Go through the material line by line and copy each one with the word "interaction".

┌─ Records provided

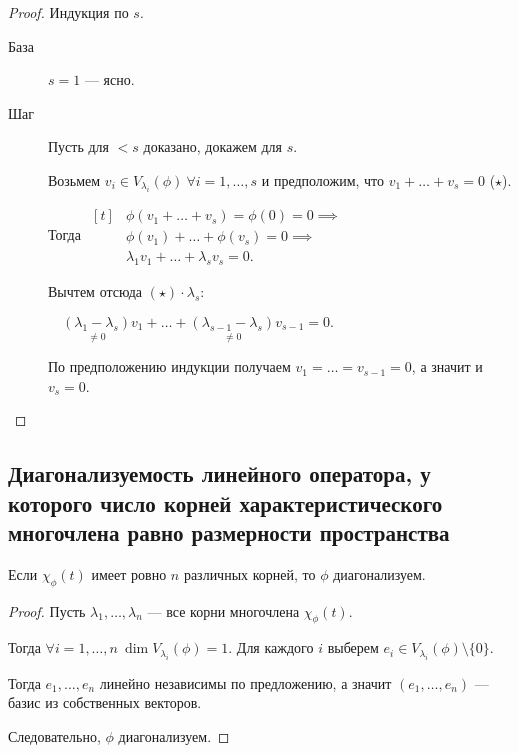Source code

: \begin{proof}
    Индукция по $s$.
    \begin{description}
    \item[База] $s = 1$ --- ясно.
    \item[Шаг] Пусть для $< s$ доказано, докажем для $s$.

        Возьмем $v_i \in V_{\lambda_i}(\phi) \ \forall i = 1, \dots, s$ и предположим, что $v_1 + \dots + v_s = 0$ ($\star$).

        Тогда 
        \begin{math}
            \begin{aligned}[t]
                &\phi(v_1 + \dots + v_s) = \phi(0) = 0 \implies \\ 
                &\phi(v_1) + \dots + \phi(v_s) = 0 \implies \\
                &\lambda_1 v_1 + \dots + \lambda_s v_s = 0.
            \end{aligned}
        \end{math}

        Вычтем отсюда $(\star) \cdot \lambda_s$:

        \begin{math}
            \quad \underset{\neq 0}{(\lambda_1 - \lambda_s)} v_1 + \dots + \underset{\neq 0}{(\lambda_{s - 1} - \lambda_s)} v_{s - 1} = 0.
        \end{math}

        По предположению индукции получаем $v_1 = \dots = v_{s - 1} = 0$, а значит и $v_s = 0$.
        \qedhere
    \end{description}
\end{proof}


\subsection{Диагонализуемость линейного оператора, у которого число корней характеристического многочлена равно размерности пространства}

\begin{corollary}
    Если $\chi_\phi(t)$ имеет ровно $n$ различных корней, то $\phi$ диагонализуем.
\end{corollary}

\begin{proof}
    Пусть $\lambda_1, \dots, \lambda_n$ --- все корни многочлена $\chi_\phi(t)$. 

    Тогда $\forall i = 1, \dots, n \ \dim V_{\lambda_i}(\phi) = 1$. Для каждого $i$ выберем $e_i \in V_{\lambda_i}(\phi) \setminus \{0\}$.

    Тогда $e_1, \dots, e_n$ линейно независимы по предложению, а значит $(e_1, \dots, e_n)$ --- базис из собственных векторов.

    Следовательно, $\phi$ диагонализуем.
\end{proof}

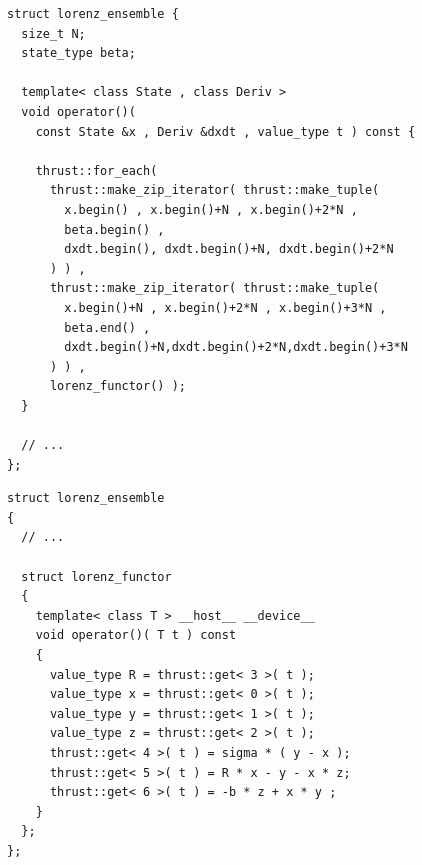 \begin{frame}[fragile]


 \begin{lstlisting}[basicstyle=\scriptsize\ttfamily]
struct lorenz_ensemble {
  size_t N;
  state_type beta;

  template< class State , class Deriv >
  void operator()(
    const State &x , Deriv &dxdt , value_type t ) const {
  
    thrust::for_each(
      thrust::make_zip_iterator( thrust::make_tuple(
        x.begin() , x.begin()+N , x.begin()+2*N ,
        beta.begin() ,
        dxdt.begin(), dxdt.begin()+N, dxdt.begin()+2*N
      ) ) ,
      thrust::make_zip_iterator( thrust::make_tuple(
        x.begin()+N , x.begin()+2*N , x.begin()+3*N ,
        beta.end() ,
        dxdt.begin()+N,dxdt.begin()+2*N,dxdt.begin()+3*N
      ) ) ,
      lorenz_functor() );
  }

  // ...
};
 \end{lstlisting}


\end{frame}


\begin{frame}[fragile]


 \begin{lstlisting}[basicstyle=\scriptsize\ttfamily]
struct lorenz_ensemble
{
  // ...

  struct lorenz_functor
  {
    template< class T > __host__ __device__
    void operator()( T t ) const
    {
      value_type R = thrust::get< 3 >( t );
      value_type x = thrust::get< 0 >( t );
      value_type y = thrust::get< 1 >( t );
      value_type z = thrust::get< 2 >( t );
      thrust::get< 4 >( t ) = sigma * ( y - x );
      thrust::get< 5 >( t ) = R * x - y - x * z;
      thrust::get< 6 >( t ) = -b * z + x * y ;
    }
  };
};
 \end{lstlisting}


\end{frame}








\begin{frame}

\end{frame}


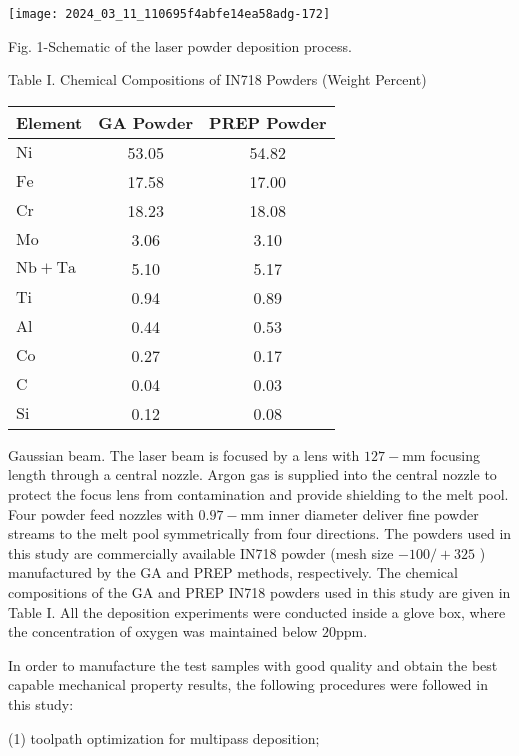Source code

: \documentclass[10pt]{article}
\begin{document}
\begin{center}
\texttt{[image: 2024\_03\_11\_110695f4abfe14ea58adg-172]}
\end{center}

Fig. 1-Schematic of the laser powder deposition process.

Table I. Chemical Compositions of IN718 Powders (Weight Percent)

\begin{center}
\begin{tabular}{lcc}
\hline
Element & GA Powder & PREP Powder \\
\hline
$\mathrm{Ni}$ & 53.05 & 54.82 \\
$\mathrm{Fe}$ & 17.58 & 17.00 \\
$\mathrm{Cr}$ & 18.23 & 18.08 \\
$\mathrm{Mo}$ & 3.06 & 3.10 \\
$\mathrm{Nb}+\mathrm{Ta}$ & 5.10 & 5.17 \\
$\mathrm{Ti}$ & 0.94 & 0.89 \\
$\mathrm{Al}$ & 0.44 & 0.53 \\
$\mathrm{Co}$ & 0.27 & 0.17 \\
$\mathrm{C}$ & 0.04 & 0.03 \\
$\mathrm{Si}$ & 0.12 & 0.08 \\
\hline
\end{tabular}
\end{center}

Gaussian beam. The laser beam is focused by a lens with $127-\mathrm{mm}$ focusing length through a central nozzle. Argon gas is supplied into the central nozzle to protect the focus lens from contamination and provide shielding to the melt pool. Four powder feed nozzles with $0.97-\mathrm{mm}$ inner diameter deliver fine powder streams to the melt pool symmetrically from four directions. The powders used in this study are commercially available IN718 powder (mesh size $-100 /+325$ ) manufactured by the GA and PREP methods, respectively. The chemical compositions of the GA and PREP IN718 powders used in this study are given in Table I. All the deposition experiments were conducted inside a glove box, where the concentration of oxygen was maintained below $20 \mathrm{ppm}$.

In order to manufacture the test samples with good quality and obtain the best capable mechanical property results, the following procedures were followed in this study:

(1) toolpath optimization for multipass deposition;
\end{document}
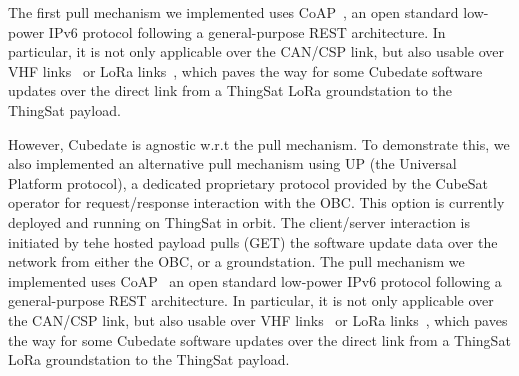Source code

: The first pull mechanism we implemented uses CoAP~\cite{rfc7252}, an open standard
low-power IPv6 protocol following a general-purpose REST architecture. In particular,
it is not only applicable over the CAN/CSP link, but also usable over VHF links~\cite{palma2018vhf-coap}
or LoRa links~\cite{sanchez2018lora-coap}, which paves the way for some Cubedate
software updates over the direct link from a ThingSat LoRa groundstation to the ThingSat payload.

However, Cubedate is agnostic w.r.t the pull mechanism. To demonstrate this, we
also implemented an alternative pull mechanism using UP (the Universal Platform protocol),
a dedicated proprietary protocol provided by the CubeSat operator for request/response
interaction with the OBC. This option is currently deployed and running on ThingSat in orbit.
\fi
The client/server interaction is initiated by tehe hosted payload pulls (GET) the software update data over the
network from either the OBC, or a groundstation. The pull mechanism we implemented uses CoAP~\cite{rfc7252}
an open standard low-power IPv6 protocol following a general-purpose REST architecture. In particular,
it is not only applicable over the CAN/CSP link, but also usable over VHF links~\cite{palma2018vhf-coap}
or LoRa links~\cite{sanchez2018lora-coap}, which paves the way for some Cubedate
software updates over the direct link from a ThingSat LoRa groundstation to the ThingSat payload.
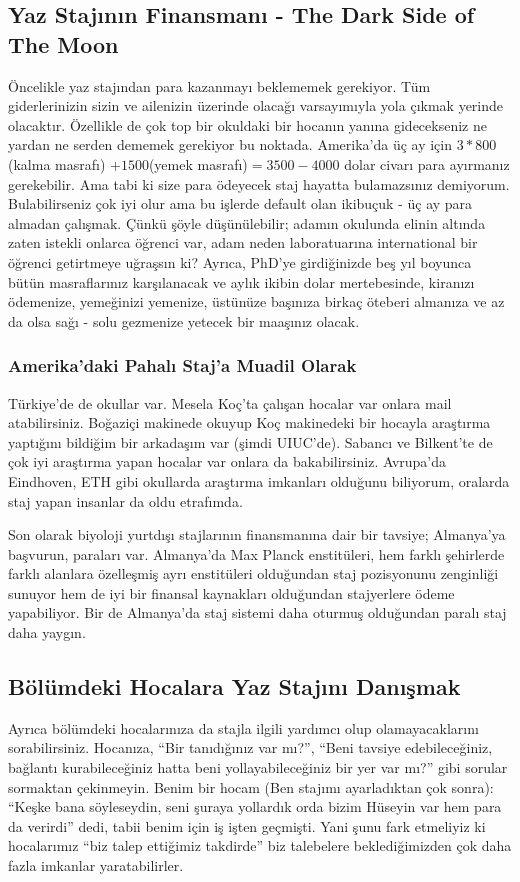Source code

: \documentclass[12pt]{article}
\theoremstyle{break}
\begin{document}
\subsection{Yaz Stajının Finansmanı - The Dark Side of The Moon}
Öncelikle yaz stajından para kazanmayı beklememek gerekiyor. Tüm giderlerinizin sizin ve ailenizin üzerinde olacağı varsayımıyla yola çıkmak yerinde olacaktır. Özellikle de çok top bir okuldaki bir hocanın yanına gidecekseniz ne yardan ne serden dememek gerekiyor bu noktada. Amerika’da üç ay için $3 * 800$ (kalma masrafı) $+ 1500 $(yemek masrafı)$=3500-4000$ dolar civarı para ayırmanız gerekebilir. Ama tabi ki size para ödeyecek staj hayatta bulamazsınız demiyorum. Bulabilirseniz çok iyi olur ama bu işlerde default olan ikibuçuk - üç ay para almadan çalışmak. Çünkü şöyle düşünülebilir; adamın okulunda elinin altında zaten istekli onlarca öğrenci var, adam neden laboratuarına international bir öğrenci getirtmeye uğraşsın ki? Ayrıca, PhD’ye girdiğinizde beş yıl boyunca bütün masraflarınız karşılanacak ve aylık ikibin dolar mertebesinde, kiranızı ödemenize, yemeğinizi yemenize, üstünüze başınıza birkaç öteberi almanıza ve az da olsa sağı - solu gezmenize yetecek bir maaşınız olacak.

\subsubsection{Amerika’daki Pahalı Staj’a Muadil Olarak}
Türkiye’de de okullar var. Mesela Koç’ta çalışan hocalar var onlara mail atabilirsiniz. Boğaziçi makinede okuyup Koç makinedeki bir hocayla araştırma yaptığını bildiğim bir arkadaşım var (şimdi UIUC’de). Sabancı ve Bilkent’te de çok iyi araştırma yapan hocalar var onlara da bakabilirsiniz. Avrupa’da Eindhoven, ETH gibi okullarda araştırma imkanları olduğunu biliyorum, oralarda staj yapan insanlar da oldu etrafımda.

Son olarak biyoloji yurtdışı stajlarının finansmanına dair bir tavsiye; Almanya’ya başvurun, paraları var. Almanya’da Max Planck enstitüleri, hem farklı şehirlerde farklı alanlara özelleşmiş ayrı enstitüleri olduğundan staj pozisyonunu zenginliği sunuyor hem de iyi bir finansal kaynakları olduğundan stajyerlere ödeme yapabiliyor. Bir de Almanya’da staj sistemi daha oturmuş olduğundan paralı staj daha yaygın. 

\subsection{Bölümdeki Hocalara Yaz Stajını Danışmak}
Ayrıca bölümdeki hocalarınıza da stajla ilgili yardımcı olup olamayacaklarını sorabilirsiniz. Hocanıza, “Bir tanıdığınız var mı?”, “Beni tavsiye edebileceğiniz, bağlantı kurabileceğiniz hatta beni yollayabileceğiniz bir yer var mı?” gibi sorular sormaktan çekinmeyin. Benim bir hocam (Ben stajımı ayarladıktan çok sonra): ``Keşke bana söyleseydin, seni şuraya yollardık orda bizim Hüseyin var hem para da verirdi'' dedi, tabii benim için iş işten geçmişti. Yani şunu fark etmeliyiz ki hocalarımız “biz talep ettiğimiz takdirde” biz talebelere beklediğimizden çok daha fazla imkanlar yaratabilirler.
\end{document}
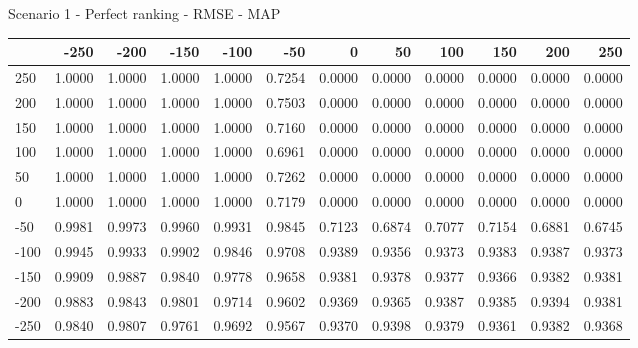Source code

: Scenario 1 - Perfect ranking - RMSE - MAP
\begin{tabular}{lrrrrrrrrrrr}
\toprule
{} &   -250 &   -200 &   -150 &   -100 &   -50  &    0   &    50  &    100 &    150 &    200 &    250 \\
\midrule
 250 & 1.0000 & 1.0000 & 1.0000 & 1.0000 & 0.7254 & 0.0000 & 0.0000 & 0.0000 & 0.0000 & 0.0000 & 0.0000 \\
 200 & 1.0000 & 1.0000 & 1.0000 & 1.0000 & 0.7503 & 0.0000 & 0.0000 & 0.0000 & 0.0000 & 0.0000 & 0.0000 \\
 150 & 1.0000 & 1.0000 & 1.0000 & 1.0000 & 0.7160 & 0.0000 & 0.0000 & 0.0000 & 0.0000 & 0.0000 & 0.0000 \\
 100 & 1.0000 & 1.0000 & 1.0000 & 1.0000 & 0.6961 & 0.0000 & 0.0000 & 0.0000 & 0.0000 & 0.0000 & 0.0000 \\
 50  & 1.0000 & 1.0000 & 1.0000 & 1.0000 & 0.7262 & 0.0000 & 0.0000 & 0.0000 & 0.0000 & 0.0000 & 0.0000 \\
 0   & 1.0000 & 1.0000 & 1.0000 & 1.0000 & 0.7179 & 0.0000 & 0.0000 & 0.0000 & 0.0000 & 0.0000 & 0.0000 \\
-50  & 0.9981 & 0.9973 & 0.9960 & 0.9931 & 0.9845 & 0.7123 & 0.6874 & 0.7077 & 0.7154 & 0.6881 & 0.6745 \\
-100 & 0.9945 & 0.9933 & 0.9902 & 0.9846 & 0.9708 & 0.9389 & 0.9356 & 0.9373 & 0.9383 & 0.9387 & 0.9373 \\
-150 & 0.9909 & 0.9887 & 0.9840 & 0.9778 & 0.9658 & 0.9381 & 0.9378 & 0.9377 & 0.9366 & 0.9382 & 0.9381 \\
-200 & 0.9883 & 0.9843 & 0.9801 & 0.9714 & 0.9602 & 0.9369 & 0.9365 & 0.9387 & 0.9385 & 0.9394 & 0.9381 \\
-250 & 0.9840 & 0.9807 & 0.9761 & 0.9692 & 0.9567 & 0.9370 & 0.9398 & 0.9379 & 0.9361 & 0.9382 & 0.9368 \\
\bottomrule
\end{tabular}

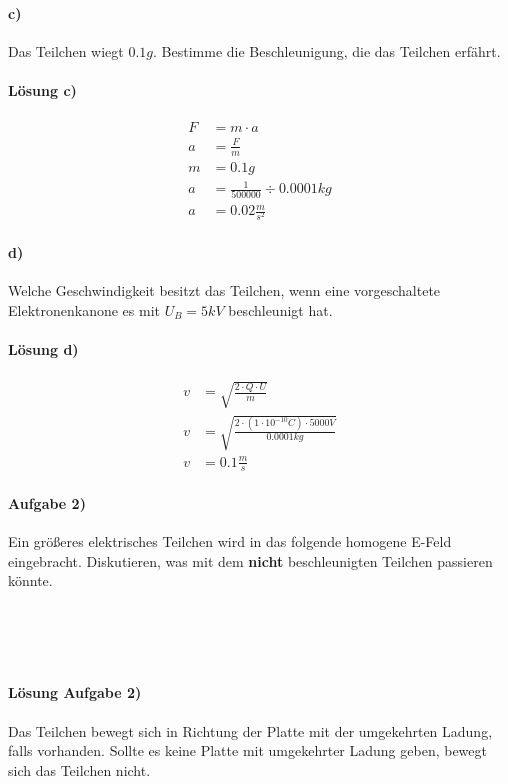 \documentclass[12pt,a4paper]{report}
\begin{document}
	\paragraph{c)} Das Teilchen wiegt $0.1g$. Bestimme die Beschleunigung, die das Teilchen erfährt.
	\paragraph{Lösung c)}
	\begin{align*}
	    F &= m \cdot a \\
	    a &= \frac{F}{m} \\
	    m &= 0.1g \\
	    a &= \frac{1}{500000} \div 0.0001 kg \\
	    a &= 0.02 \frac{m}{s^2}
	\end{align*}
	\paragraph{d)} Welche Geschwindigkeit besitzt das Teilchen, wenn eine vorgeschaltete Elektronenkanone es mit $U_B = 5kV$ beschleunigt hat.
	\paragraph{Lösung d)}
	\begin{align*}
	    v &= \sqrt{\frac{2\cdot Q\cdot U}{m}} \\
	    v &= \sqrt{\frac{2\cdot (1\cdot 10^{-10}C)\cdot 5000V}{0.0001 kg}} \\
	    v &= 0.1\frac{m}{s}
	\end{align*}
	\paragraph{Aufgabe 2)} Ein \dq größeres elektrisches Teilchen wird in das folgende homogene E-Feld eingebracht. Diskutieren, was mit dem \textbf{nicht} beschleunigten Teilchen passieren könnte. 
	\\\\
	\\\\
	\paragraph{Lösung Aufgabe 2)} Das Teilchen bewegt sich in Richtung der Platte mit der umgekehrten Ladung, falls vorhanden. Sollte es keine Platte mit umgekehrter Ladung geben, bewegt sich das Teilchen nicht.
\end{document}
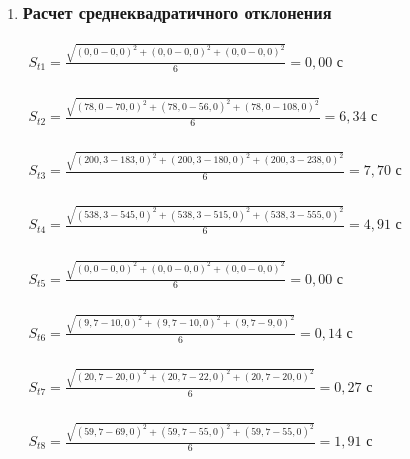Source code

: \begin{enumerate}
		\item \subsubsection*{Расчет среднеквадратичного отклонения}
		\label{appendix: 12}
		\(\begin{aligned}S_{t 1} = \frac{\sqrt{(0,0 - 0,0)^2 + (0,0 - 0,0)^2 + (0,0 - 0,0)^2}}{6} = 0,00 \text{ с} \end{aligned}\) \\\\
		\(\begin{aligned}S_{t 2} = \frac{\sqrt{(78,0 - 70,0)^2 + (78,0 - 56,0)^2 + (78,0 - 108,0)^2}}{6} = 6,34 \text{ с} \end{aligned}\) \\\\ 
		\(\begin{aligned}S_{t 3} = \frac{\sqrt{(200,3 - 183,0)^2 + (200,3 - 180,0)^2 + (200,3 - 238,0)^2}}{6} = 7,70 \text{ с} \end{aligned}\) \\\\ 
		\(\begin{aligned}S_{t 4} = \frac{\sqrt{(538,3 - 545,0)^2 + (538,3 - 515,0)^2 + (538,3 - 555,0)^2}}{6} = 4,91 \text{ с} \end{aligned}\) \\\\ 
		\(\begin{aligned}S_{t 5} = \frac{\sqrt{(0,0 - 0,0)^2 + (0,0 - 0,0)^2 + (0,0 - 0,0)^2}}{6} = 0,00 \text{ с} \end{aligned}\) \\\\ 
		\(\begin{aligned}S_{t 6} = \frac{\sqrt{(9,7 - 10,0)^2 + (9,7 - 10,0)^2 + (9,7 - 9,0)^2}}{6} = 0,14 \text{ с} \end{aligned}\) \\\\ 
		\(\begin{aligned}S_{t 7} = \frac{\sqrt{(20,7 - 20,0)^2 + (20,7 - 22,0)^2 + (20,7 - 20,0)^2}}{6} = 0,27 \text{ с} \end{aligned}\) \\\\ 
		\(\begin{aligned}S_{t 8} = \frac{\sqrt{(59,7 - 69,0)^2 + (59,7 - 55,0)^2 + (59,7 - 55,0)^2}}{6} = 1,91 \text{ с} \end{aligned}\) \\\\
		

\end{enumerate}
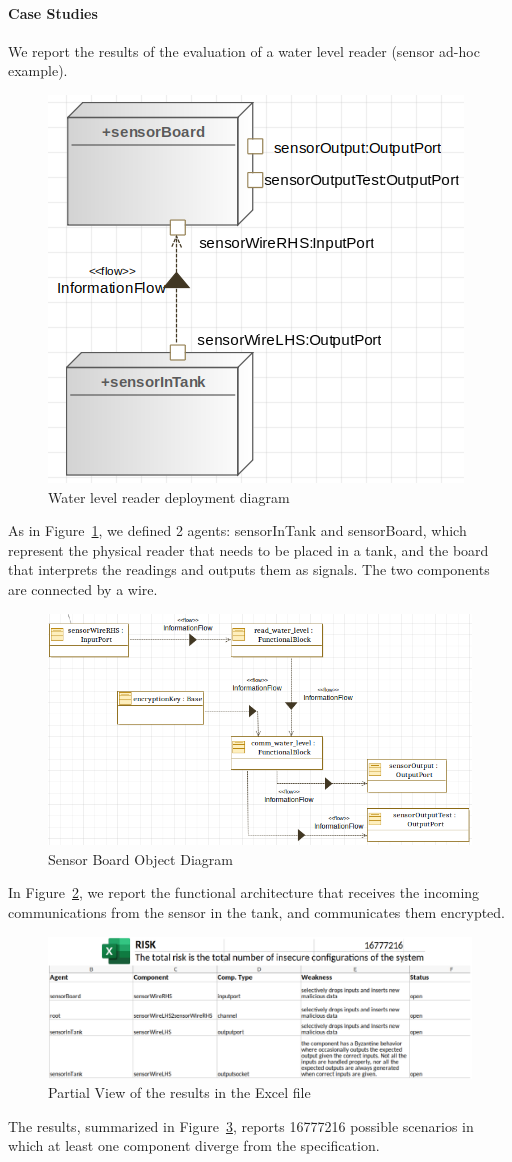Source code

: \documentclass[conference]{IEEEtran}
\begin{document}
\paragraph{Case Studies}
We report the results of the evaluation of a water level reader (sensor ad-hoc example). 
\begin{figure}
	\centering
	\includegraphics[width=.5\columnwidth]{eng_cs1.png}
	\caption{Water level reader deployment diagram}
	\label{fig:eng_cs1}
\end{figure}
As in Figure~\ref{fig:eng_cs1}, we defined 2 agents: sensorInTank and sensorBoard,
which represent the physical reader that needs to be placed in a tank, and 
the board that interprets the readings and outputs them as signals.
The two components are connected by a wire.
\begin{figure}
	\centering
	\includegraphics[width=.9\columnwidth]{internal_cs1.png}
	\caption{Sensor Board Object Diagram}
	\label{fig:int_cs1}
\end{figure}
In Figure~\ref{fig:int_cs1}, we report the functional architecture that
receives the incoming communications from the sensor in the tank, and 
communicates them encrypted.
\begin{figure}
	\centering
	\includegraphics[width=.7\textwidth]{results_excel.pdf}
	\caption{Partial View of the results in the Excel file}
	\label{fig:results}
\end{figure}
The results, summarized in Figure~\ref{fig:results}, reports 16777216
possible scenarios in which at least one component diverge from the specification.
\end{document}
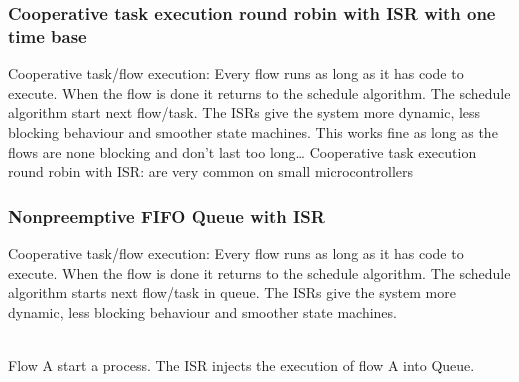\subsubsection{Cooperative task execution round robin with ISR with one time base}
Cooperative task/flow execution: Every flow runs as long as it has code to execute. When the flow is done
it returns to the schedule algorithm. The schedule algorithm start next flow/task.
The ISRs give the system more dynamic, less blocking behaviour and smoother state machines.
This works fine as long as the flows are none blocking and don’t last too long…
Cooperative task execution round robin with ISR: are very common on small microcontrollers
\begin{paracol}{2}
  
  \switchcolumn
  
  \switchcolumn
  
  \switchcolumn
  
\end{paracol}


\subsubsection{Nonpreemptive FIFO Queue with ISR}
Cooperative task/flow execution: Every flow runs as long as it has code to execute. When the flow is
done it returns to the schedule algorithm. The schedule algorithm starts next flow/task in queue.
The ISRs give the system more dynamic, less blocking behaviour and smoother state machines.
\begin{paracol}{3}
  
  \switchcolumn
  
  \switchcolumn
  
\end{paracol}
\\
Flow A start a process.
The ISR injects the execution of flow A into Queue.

└─

• **Expected answer**:
interaction with the OBC. This option is currently deployed and running on ThingSat in orbit.
The client/server interaction is initiated by tehe hosted payload pulls (GET) the software update data over the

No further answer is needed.